(Records from a dataset)
----------

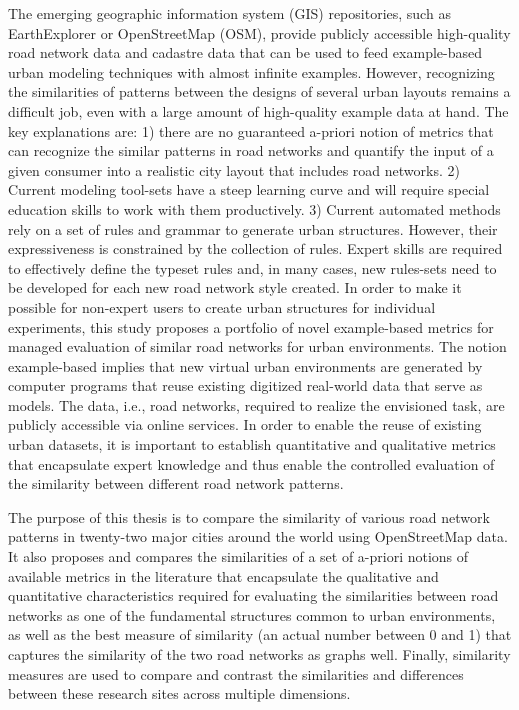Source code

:
The emerging geographic information system (GIS) repositories, such as EarthExplorer or OpenStreetMap (OSM), provide publicly accessible high-quality road network data and cadastre data that can be used to feed example-based urban modeling techniques with almost infinite examples. However, recognizing the similarities of patterns between the designs of several urban layouts remains a difficult job, even with a large amount of high-quality example data at hand. The key explanations are: 1) there are no guaranteed a-priori notion of metrics that can recognize the similar patterns in road networks and quantify the input of a given consumer into a realistic city layout that includes road networks. 2) Current modeling tool-sets have a steep learning curve and will require special education skills to work with them productively. 3) Current automated methods rely on a set of rules and grammar to generate urban structures. However, their expressiveness is constrained by the collection of rules. Expert skills are required to effectively define the typeset rules and, in many cases, new rules-sets need to be developed for each new road network style created. In order to make it possible for non-expert users to create urban structures for individual experiments, this study proposes a portfolio of novel example-based metrics for managed evaluation of similar road networks for urban environments. The notion example-based implies that new virtual urban environments are generated by computer programs that reuse existing digitized real-world data that serve as models. The data, i.e., road networks, required to realize the envisioned task, are publicly accessible via online services. In order to enable the reuse of existing urban datasets, it is important to establish quantitative and qualitative metrics that encapsulate expert knowledge and thus enable the controlled evaluation of the similarity between different road network patterns.  

The purpose of this thesis is to compare the similarity of various road network patterns in twenty-two major cities around the world using OpenStreetMap data. It also proposes and compares the similarities of a set of a-priori notions of available metrics in the literature that encapsulate the qualitative and quantitative characteristics required for evaluating the similarities between road networks as one of the fundamental structures common to urban environments, as well as the best measure of similarity (an actual number between 0 and 1) that captures the similarity of the two road networks as graphs well. Finally, similarity measures are used to compare and contrast the similarities and differences between these research sites across multiple dimensions.

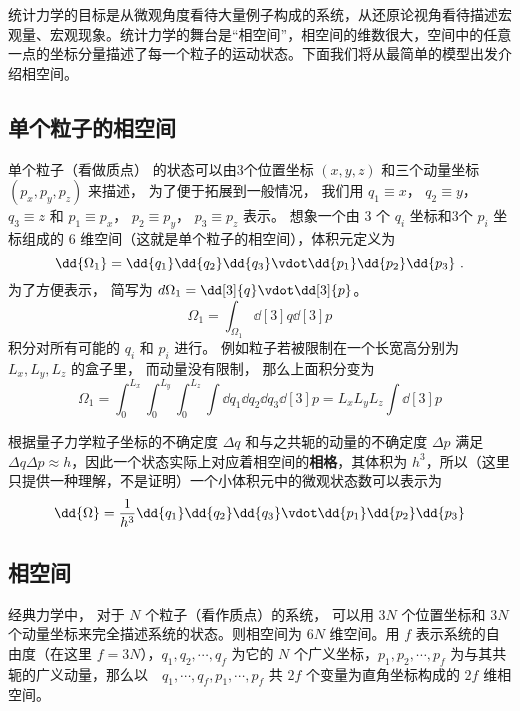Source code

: 
统计力学的目标是从微观角度看待大量例子构成的系统，从还原论视角看待描述宏观量、宏观现象。统计力学的舞台是“相空间”，相空间的维数很大，空间中的任意一点的坐标分量描述了每一个粒子的运动状态。下面我们将从最简单的模型出发介绍相空间。

\subsection{单个粒子的相空间}

单个粒子（看做质点） 的状态可以由3个位置坐标 $(x,y,z)$ 和三个动量坐标 $(p_x, p_y, p_z)$ 来描述， 为了便于拓展到一般情况， 我们用 $q_1 \equiv x$，   $q_2 \equiv y$， $q_3 \equiv z$   和 $p_1 \equiv p_x$， $p_2 \equiv p_y$， $p_3 \equiv p_z$ 表示。 想象一个由 3 个 $q_i$  坐标和3个 $p_i$  坐标组成的 $6$ 维空间（这就是单个粒子的相空间），体积元定义为
\begin{equation}
\dd{\Omega_1} = \dd{q_1}\dd{q_2}\dd{q_3} \vdot \dd{p_1}\dd{p_2}\dd{p_3}~.
\end{equation} 
为了方便表示， 简写为  $d{\Omega_1} = \dd[3]{q} \vdot \dd[3]{p}$。 
\begin{equation}
\Omega_1 = \int_{\Omega_1} \dd[3]{q} \dd[3]{p}
\end{equation} 
积分对所有可能的 $q_i$ 和 $p_i$ 进行。 例如粒子若被限制在一个长宽高分别为 $L_x, L_y, L_z$ 的盒子里， 而动量没有限制， 那么上面积分变为
\begin{equation}
\Omega_1 = \int_0^{L_x} \int_0^{L_y} \int_0^{L_z} \int \dd{q_1} \dd{q_2} \dd{q_3} \dd[3]{p} = L_x L_y L_z\int \dd[3]{p} 
\end{equation} 

根据量子力学粒子坐标的不确定度 $\Delta q$ 和与之共轭的动量的不确定度 $\Delta p$ 满足 $\Delta q\Delta p\approx h$，因此一个状态实际上对应着相空间的\textbf{相格}，其体积为 $h^3$，所以（这里只提供一种理解，不是证明）一个小体积元中的微观状态数可以表示为
\begin{equation}
\dd{\Omega}=\frac{1}{h^3}\dd{q_1}\dd{q_2}\dd{q_3} \vdot \dd{p_1}\dd{p_2}\dd{p_3}
\end{equation}

\subsection{相空间}
经典力学中， 对于 $N$ 个粒子（看作质点）的系统， 可以用 $3N$ 个位置坐标和 $3N$ 个动量坐标来完全描述系统的状态。则相空间为 $6N$ 维空间。用 $f$ 表示系统的自由度（在这里 $f=3N$），$q_1,q_2,\cdots,q_f$ 为它的 $N$ 个广义坐标，$p_1,p_2,\cdots,p_f$ 为与其共轭的广义动量，那么以　$q_1,\cdots,q_f,p_1,\cdots,p_f$ 共 $2f$ 个变量为直角坐标构成的 $2f$ 维相空间。

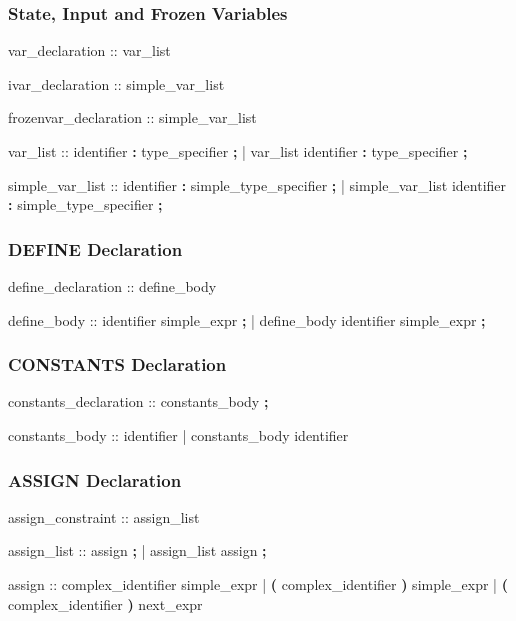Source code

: \subsubsection{State, Input and Frozen Variables}
\begin{Grammar}
var_declaration ::  var_list

ivar_declaration ::  simple_var_list

frozenvar_declaration ::  simple_var_list

var_list :: identifier \textbf{:} type_specifier \textbf{;} 
          | var_list identifier \textbf{:} type_specifier \textbf{;} 

simple_var_list :: identifier \textbf{:} simple_type_specifier \textbf{;} 
      | simple_var_list identifier \textbf{:} simple_type_specifier \textbf{;} 
\end{Grammar}


\subsubsection{DEFINE Declaration}
\begin{Grammar}
define_declaration ::  define_body

define_body :: identifier \operator{:=} simple_expr \textbf{;}
             | define_body identifier \operator{:=} simple_expr \textbf{;}
\end{Grammar}


\subsubsection{CONSTANTS Declaration}
\begin{Grammar}
constants_declaration ::  constants_body \textbf{;}

constants_body :: identifier 
             | constants_body  \operator{,} identifier
\end{Grammar}


\subsubsection{ASSIGN Declaration}
\begin{Grammar}
assign_constraint ::  assign_list

assign_list :: assign \textbf{;}
             | assign_list assign \textbf{;}

assign ::
    complex_identifier          \operator{:=} simple_expr
  |  \textbf{(} complex_identifier \textbf{)} \operator{:=} simple_expr
  |  \textbf{(} complex_identifier \textbf{)} \operator{:=} next_expr
\end{Grammar}


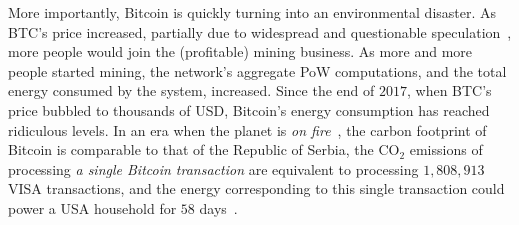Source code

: More importantly, Bitcoin is quickly turning into an environmental disaster.
As BTC's price increased, partially due to widespread and questionable
speculation~\cite{griffin2020bitcoin}, more people would join the (profitable)
mining business. As more and more people started mining, the network's
aggregate PoW computations, and the total energy consumed by the system,
increased. Since the end of $2017$, when BTC's price bubbled to thousands of
USD, Bitcoin's energy consumption has reached ridiculous levels. In an era
when the planet is \emph{on fire}~\cite{klein2020fire}, the carbon footprint of
Bitcoin is comparable to that of the Republic of Serbia, the CO$_2$ emissions
of processing \emph{a single Bitcoin transaction} are equivalent to processing
$1,808,913$ VISA transactions, and the energy corresponding to this single
transaction could power a USA household for $58$ days~\cite{pow-energy}.
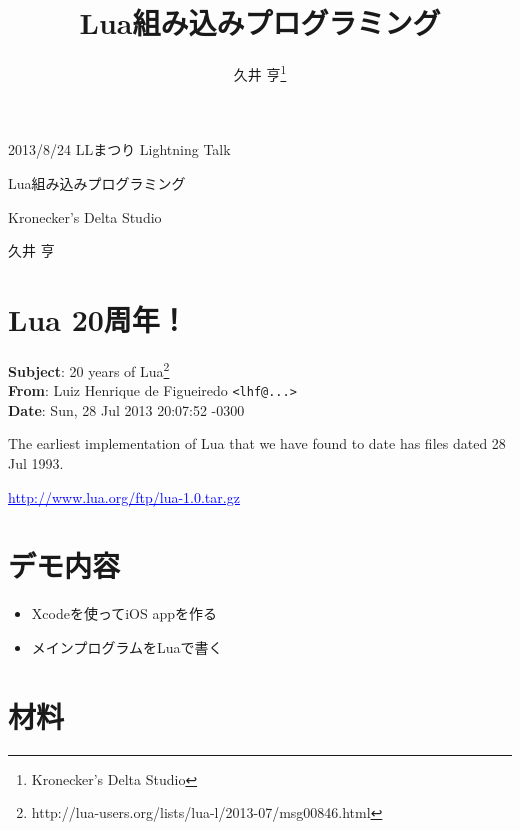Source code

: \documentclass[slide,papersize]{jsarticle}
\newcommand{\link}[1]{\textcolor[named]{Blue}{\underline{#1}}}
\begin{document}
\title{Lua組み込みプログラミング}
\author{久井 亨\thanks{Kronecker's Delta Studio}}


\begin{flushright}
 {\small 2013/8/24 LLまつり Lightning Talk}
\end{flushright}

\vspace*{0.8cm}
\begin{center}
 {\Large Lua組み込みプログラミング}

\vspace*{0.3cm}

Kronecker's Delta Studio

\vspace*{0.1cm}

{\large 久井 亨}

\end{center}


\section*{Lua 20周年！}


{\scriptsize
\textbf{Subject}: 20 years of Lua\footnote{http://lua-users.org/lists/lua-l/2013-07/msg00846.html}\\
\textbf{From}: Luiz Henrique de Figueiredo \texttt{<lhf@...>}\\
\textbf{Date}: Sun, 28 Jul 2013 20:07:52 -0300\\
}


\begin{center}
The earliest implementation of Lua that we have found to date has files
dated 28 Jul 1993.

\vspace*{0.2cm}

\link{http://www.lua.org/ftp/lua-1.0.tar.gz}
\end{center}


\section*{デモ内容}

\begin{itemize}
 \item Xcodeを使ってiOS appを作る
 \item メインプログラムをLuaで書く
\end{itemize}


\section*{材料}
\end{document}
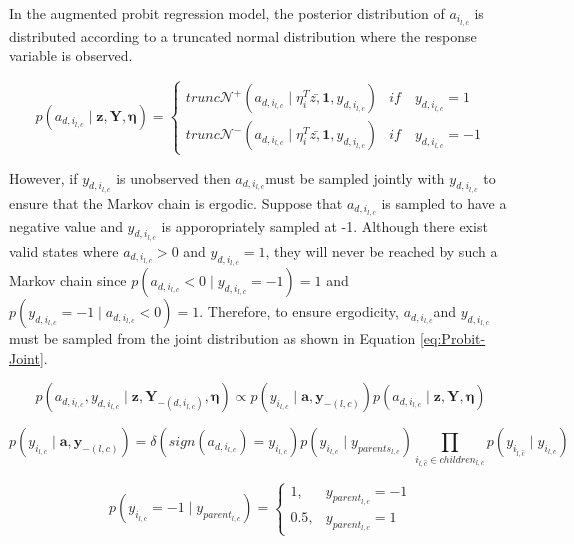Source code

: \documentclass{article}
\begin{document}
In the augmented probit regression model, the posterior distribution
of $a_{i_{l,c}}$ is distributed according to a truncated normal distribution
where the response variable is observed.

\begin{equation}
p\left(a_{d,i_{l,c}}\mid\mathbf{z},\mathbf{Y},\mathbf{\eta}\right)=\begin{cases}
trunc\mathcal{N}^{+}\left(a_{d,i_{l,c}}\mid\eta_{i}^{T}\bar{z,}\mathbf{1},y_{d,i_{l,c}}\right) & if\quad y_{d,i_{l,c}}=1\\
trunc\mathcal{N}^{-}\left(a_{d,i_{l,c}}\mid\eta_{i}^{T}\bar{z,}\mathbf{1},y_{d,i_{l,c}}\right) & if\quad y_{d,i_{l,c}}=-1\end{cases}\end{equation}


However, if $y_{d,i_{l,c}}$ is unobserved then $a_{d,i_{l,c}}$must
be sampled jointly with $y_{d,i_{l,c}}$ to ensure that the Markov
chain is ergodic. Suppose that $a_{d,i_{l,c}}$ is sampled to have
a negative value and $y_{d,i_{l,c}}$ is apporopriately sampled at
-1. Although there exist valid states where $a_{d,i_{l,c}}>0$ and
$y_{d,i_{l,c}}=1$, they will never be reached by such a Markov chain
since $p\left(a_{d,i_{l,c}}<0\mid y_{d,i_{l,c}}=-1\right)=1$ and
$p\left(y_{d,i_{l,c}}=-1\mid a_{d,i_{l,c}}<0\right)=1$. Therefore,
to ensure ergodicity, $a_{d,i_{l,c}}$and $y_{d,i_{l,c}}$ must be
sampled from the joint distribution as shown in Equation \ref{eq:Probit-Joint}.

\begin{equation}
p\left(a_{d,i_{l,c}},y_{d,i_{l,c}}\mid\mathbf{z},\mathbf{Y}_{-\left(d,i_{l,c}\right)},\mathbf{\eta}\right)\propto p\left(y_{i_{l,c}}\mid\mathbf{a},\mathbf{y}_{-\left(l,c\right)}\right)p\left(a_{d,i_{l,c}}\mid\mathbf{z},\mathbf{Y},\mathbf{\eta}\right)\end{equation}


\begin{equation}
p\left(y_{i_{l,c}}\mid\mathbf{a},\mathbf{y}_{-\left(l,c\right)}\right)=\delta\left(sign\left(a_{d,i_{l,c}}\right)=y_{i_{l,c}}\right)p\left(y_{i_{l,c}}\mid y_{parents_{l,c}}\right)\prod_{i_{\hat{l},\hat{c}}\in children_{l,c}}p\left(y_{i_{\hat{l},\hat{c}}}\mid y_{i_{l,c}}\right)\end{equation}


\begin{equation}
p\left(y_{i_{l,c}}=-1\mid y_{parent{}_{l,c}}\right)=\begin{cases}
1, & y_{parent_{l,c}}=-1\\
0.5, & y_{parent_{l,c}}=1\end{cases}\end{equation}
\end{document}
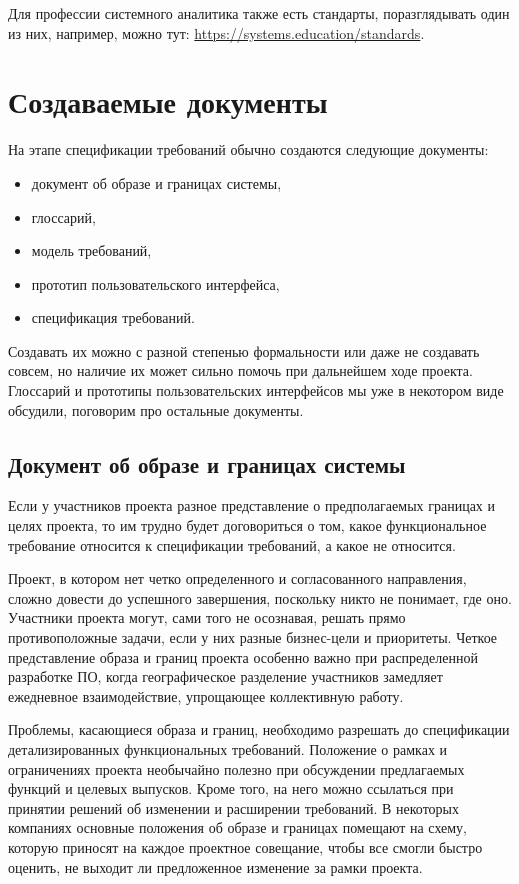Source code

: \documentclass{../../text-style}
\begin{document}
Для профессии системного аналитика также есть стандарты, поразглядывать один из них, например, можно тут: \url{https://systems.education/standards}.

\section{Создаваемые документы}

На этапе спецификации требований обычно создаются следующие документы:

\begin{itemize}
    \item документ об образе и границах системы,
    \item глоссарий,
    \item модель требований,
    \item прототип пользовательского интерфейса,
    \item спецификация требований.
\end{itemize}

Создавать их можно с разной степенью формальности или даже не создавать совсем, но наличие их может сильно помочь при дальнейшем ходе проекта. Глоссарий и прототипы пользовательских интерфейсов мы уже в некотором виде обсудили, поговорим про остальные документы.

\subsection{Документ об образе и границах системы}

Если у участников проекта разное представление о предполагаемых границах и целях проекта, то им трудно будет договориться о том, какое функциональное требование относится к спецификации требований, а какое не относится.

Проект, в котором нет четко определенного и согласованного направления, сложно довести до успешного завершения, поскольку никто не понимает, где оно. Участники проекта могут, сами того не осознавая, решать прямо противоположные задачи, если у них разные бизнес-цели и приоритеты. Четкое представление образа и границ проекта особенно важно при распределенной разработке ПО, когда географическое разделение участников замедляет ежедневное взаимодействие, упрощающее коллективную работу.

Проблемы, касающиеся образа и границ, необходимо разрешать до спецификации детализированных функциональных требований. Положение о рамках и ограничениях проекта необычайно полезно при обсуждении предлагаемых функций и целевых выпусков. Кроме того, на него можно ссылаться при принятии решений об изменении и расширении требований. В некоторых компаниях основные положения об образе и границах помещают на схему, которую приносят на каждое проектное совещание, чтобы все смогли быстро оценить, не выходит ли предложенное изменение за рамки проекта.
\end{document}
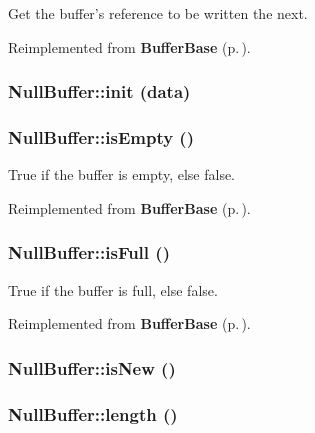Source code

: Get the buffer's reference to be written the next. 



Reimplemented from {\bf Buffer\-Base} {\rm (p.\,\pageref{classBufferBase_BufferBasea8})}.
\subsubsection{\setlength{\rightskip}{0pt plus 5cm}Null\-Buffer::init (data)}\label{classNullBuffer_NullBuffera1}


\subsubsection{\setlength{\rightskip}{0pt plus 5cm}Null\-Buffer::is\-Empty ()}\label{classNullBuffer_NullBuffera7}


True if the buffer is empty, else false. 



Reimplemented from {\bf Buffer\-Base} {\rm (p.\,\pageref{classBufferBase_BufferBasea5})}.
\subsubsection{\setlength{\rightskip}{0pt plus 5cm}Null\-Buffer::is\-Full ()}\label{classNullBuffer_NullBuffera6}


True if the buffer is full, else false. 



Reimplemented from {\bf Buffer\-Base} {\rm (p.\,\pageref{classBufferBase_BufferBasea4})}.
\subsubsection{\setlength{\rightskip}{0pt plus 5cm}Null\-Buffer::is\-New ()}\label{classNullBuffer_NullBuffera8}


\subsubsection{\setlength{\rightskip}{0pt plus 5cm}Null\-Buffer::length ()}\label{classNullBuffer_NullBuffera3}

----------

- Work instructions -
Which lines in the records above contain the string "образе"? Copy each one.

- Exercise response -
    \item документ об образе и границах системы,
\subsection{Документ об образе и границах системы}
Проблемы, касающиеся образа и границ, необходимо разрешать до спецификации детализированных функциональных требований. Положение о рамках и ограничениях проекта необычайно полезно при обсуждении предлагаемых функций и целевых выпусков. Кроме того, на него можно ссылаться при принятии решений об изменении и расширении требований. В некоторых компаниях основные положения об образе и границах помещают на схему, которую приносят на каждое проектное совещание, чтобы все смогли быстро оценить, не выходит ли предложенное изменение за рамки проекта.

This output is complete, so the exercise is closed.